Erzählen bis zum Quälen

Trilogie Zum Abschluss des „1001 Nacht“-Projekts von Miguel Gomes über das krisenhafte Portugal 2015
Ausgabe 34/2016

Die sehr eigenwillige Adaption von 1001 Nacht durch Miguel Gomes wird nicht als ein Erzählexperiment, sondern als ein Erzählprogramm in Erinnerung bleiben. Programmatik des Disparaten: gegen die Fortsetzung, gegen die Plausibilisierung und gegen die Vervollständigung. Außerdem: gegen die wechselseitige Ergänzung, in der Erzählungen sich aufeinander zu beziehen haben, sowie: gegen jedes Konzept von Reflexivität, das in einer Geschichte den Kommentar zu einer anderen erkennen will.

Erzählen heißt in dieser Adaption vielmehr, einen repetitiven Einspruch gegen das Verschwinden vorzubringen. Der erste Teil stellt das klar und lässt dann alles sprechen, was sich nicht bei drei außerhalb der Einstellung befindet. Erzählen, so bestimmt es der zweite Teil, heißt jedoch zugleich, Verbindungen aufzulösen, gerade indem die Fragmente vieler Geschichten aneinandergereiht werden. Anders als in jenen Dramaturgien der Partikularität, die irgendwann beim Tableau oder wenigstens beim Mosaik ankommen, setzt das On and Off, Hier und Da, Hin und Her der Auftritte von Erzählinstanzen in der Trilogie von Gomes nicht die Herstellung einer Textur in Szene, sondern deren Zerfall. Irgendwann bleibt nichts anderes als das serielle „und dann“, das mit dem Versprechen von Kohäsion langsamen Prozess macht.

Nichts wird sich gefunden haben. Und keine Verbindung hergestellt, die über den Moment des punktuellen Anschlusses Bestand hätte.
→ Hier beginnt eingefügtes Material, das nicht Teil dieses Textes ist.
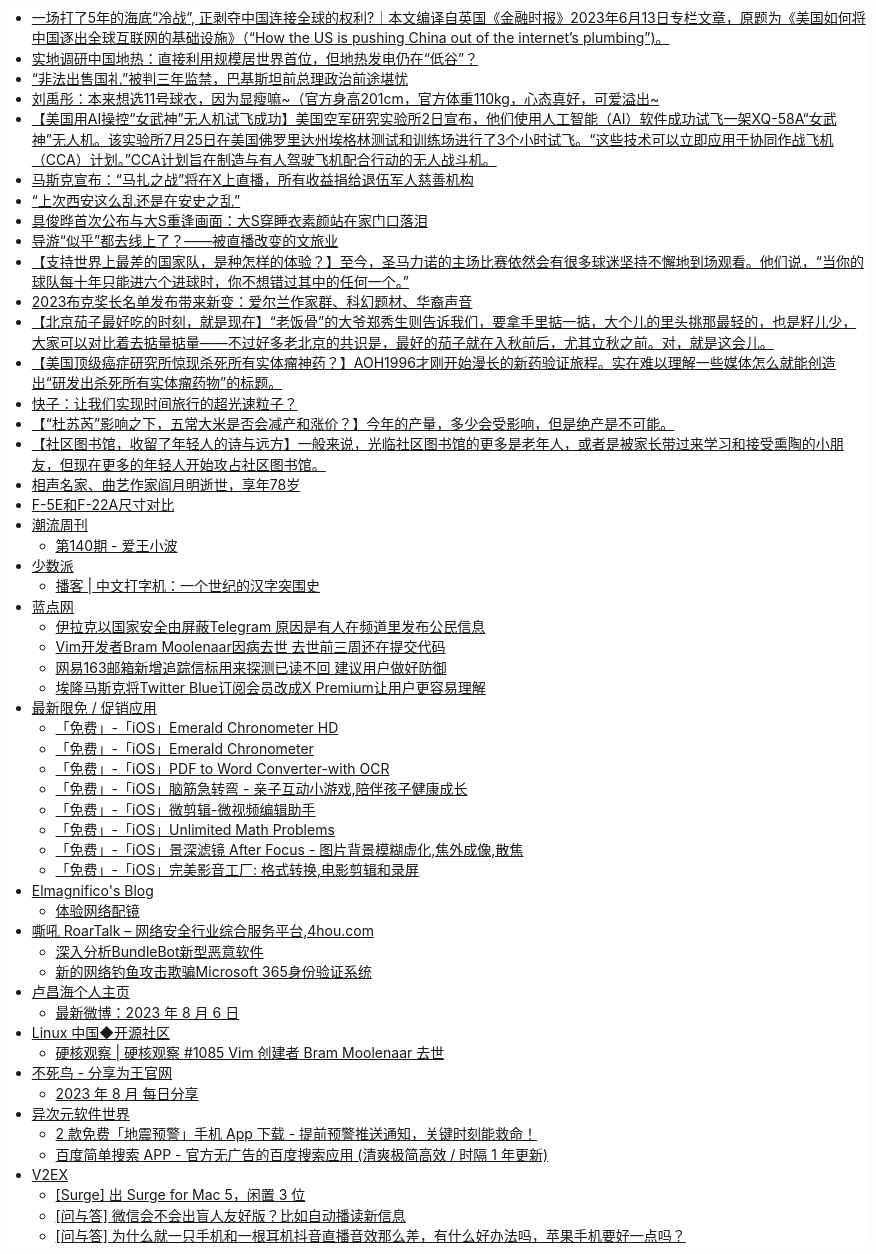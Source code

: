   - [一场打了5年的海底“冷战”, 正剥夺中国连接全球的权利?｜本文编译自英国《金融时报》2023年6月13日专栏文章，原题为《美国如何将中国逐出全球互联网的基础设施》（“How the US is pushing China out of the internet’s plumbing”)。](https://dig.chouti.com/link/39541266)
  - [实地调研中国地热：直接利用规模居世界首位，但地热发电仍在“低谷”？](https://dig.chouti.com/link/39541337)
  - [“非法出售国礼”被判三年监禁，巴基斯坦前总理政治前途堪忧](https://dig.chouti.com/link/39542999)
  - [刘禹彤：本来想选11号球衣，因为显瘦嘛~（官方身高201cm，官方体重110kg，心态真好，可爱溢出~](https://dig.chouti.com/link/39543609)
  - [【美国用AI操控“女武神”无人机试飞成功】美国空军研究实验所2日宣布，他们使用人工智能（AI）软件成功试飞一架XQ-58A“女武神”无人机。该实验所7月25日在美国佛罗里达州埃格林测试和训练场进行了3个小时试飞。“这些技术可以立即应用于协同作战飞机（CCA）计划。”CCA计划旨在制造与有人驾驶飞机配合行动的无人战斗机。](https://dig.chouti.com/link/39542727)
  - [马斯克宣布：“马扎之战”将在X上直播，所有收益捐给退伍军人慈善机构](https://dig.chouti.com/link/39541790)
  - [“上次西安这么乱还是在安史之乱”](https://dig.chouti.com/link/39543266)
  - [具俊晔首次公布与大S重逢画面：大S穿睡衣素颜站在家门口落泪](https://dig.chouti.com/link/39539489)
  - [导游“似乎”都去线上了？——被直播改变的文旅业](https://dig.chouti.com/link/39539578)
  - [【支持世界上最差的国家队，是种怎样的体验？】至今，圣马力诺的主场比赛依然会有很多球迷坚持不懈地到场观看。他们说，“当你的球队每十年只能进六个进球时，你不想错过其中的任何一个。”](https://dig.chouti.com/link/39538927)
  - [2023布克奖长名单发布带来新变：爱尔兰作家群、科幻题材、华裔声音](https://dig.chouti.com/link/39542380)
  - [【北京茄子最好吃的时刻，就是现在】“老饭骨”的大爷郑秀生则告诉我们，要拿手里掂一掂，大个儿的里头挑那最轻的，也是籽儿少，大家可以对比着去掂量掂量——不过好多老北京的共识是，最好的茄子就在入秋前后，尤其立秋之前。对，就是这会儿。](https://dig.chouti.com/link/39541783)
  - [【美国顶级癌症研究所惊现杀死所有实体瘤神药？】AOH1996才刚开始漫长的新药验证旅程。实在难以理解一些媒体怎么就能创造出“研发出杀死所有实体瘤药物”的标题。](https://dig.chouti.com/link/39541846)
  - [快子：让我们实现时间旅行的超光速粒子？](https://dig.chouti.com/link/39540553)
  - [【“杜苏芮”影响之下，五常大米是否会减产和涨价？】今年的产量，多少会受影响，但是绝产是不可能。](https://dig.chouti.com/link/39541272)
  - [【社区图书馆，收留了年轻人的诗与远方】一般来说，光临社区图书馆的更多是老年人，或者是被家长带过来学习和接受熏陶的小朋友，但现在更多的年轻人开始攻占社区图书馆。](https://dig.chouti.com/link/39541092)
  - [相声名家、曲艺作家阎月明逝世，享年78岁](https://dig.chouti.com/link/39540625)
  - [F-5E和F-22A尺寸对比](https://dig.chouti.com/link/39540347)
- [潮流周刊](https://weekly.tw93.fun/)
  - [第140期 - 爱王小波](https://weekly.tw93.fun/posts/140-%E7%88%B1%E7%8E%8B%E5%B0%8F%E6%B3%A2/)
- [少数派](https://sspai.com)
  - [播客 | 中文打字机：一个世纪的汉字突围史](https://sspai.com/post/81761)
- [蓝点网](https://www.landiannews.com)
  - [伊拉克以国家安全由屏蔽Telegram 原因是有人在频道里发布公民信息](https://www.landiannews.com/archives/99762.html)
  - [Vim开发者Bram Moolenaar因病去世 去世前三周还在提交代码](https://www.landiannews.com/archives/99770.html)
  - [网易163邮箱新增追踪信标用来探测已读不回 建议用户做好防御](https://www.landiannews.com/archives/99764.html)
  - [埃隆马斯克将Twitter Blue订阅会员改成X Premium让用户更容易理解](https://www.landiannews.com/archives/99761.html)
- [最新限免 / 促销应用](https://gofans.cn/)
  - [「免费」-「iOS」Emerald Chronometer HD](https://gofans.cn/app/c1adc8f9-b6eb-4bab-a32c-7c68cc79e619)
  - [「免费」-「iOS」Emerald Chronometer](https://gofans.cn/app/63756d3d-5d2e-4b58-bc2a-e213b89519fc)
  - [「免费」-「iOS」PDF to Word Converter-with OCR](https://gofans.cn/app/03d3d7ae-6e6f-49b9-93be-c7b335aa3f04)
  - [「免费」-「iOS」脑筋急转弯 - 亲子互动小游戏,陪伴孩子健康成长](https://gofans.cn/app/371810d1-c7f4-416f-a178-fd9a1c551d00)
  - [「免费」-「iOS」微剪辑-微视频编辑助手](https://gofans.cn/app/a87847af-fc04-4e99-a860-c175c9f8e9b8)
  - [「免费」-「iOS」Unlimited Math Problems](https://gofans.cn/app/678cc2b6-8b30-4175-a721-4504751753d2)
  - [「免费」-「iOS」景深滤镜 After Focus - 图片背景模糊虚化,焦外成像,散焦](https://gofans.cn/app/e3285571-a5e5-439c-9976-dfdc5e01eed6)
  - [「免费」-「iOS」完美影音工厂: 格式转换,电影剪辑和录屏](https://gofans.cn/app/287f43a3-14cf-4ed4-b944-d110daa24604)
- [Elmagnifico's Blog](https://elmagnifico.tech/)
  - [体验网络配镜](https://elmagnifico.tech/2023/08/07/Glasses-Optometry/)
- [嘶吼 RoarTalk – 网络安全行业综合服务平台,4hou.com](https://www.4hou.com)
  - [深入分析BundleBot新型恶意软件](https://www.4hou.com/posts/JKXg)
  - [新的网络钓鱼攻击欺骗Microsoft 365身份验证系统](https://www.4hou.com/posts/qpD7)
- [卢昌海个人主页](http://www.changhai.org)
  - [最新微博：2023 年 8 月 6 日](https://www.changhai.org/articles/miscellaneous/blog/202308.php#latest)
- [Linux 中国◆开源社区](https://linux.cn/)
  - [硬核观察 | 硬核观察 #1085 Vim 创建者 Bram Moolenaar 去世](https://linux.cn/article-16069-1.html?utm_source=rss&utm_medium=rss)
- [不死鸟 - 分享为王官网](https://iui.su/)
  - [2023 年 8 月 每日分享](https://iui.su/176/)
- [异次元软件世界](https://www.iplaysoft.com)
  - [2 款免费「地震预警」手机 App 下载 - 提前预警推送通知，关键时刻能救命！](https://www.iplaysoft.com/earthquake-warning.html)
  - [百度简单搜索 APP - 官方无广告的百度搜索应用 (清爽极简高效 / 时隔 1 年更新)](https://www.iplaysoft.com/jian-dan-sou-suo.html)
- [V2EX](https://www.v2ex.com/)
  - [[Surge] 出 Surge for Mac 5，闲置 3 位](https://www.v2ex.com/t/962898#reply0)
  - [[问与答] 微信会不会出盲人友好版？比如自动播读新信息](https://www.v2ex.com/t/962897#reply1)
  - [[问与答] 为什么就一只手机和一根耳机抖音直播音效那么差，有什么好办法吗，苹果手机要好一点吗？](https://www.v2ex.com/t/962896#reply0)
Unter solchen Bedingungen kann das Erzählen zur Last werden: Ihre Geschichten, so Scheherazade (Crista Alfaiate), seien in den letzten Tagen schwerfällig, der Sultan wirke gereizt und müde, und sie rechne damit, bald geköpft zu werden. Das hindert sie nicht, zu Beginn des dritten Teils erst einmal zum Baden und auf die Felsen zu gehen, wo die Sonne hell scheint und eine Bande von Räubern haust, die aussehen wie ländliche Hippies.

„Unten wartet ein Diener, um dich zurück zum Palast zu bringen“, sagt ihr Vater, der Großwesir, als sie später zusammen in einem Riesenrad sitzen. Und da der wartende Diener aussieht wie Miguel Gomes mit einem grünen Turban, bedeutet das wohl, dass der Regisseur und seine Figur ihre Komplizenschaft erneuern und das Erzählen um die 40. Minute („am 515. Tag“) wieder aufnehmen.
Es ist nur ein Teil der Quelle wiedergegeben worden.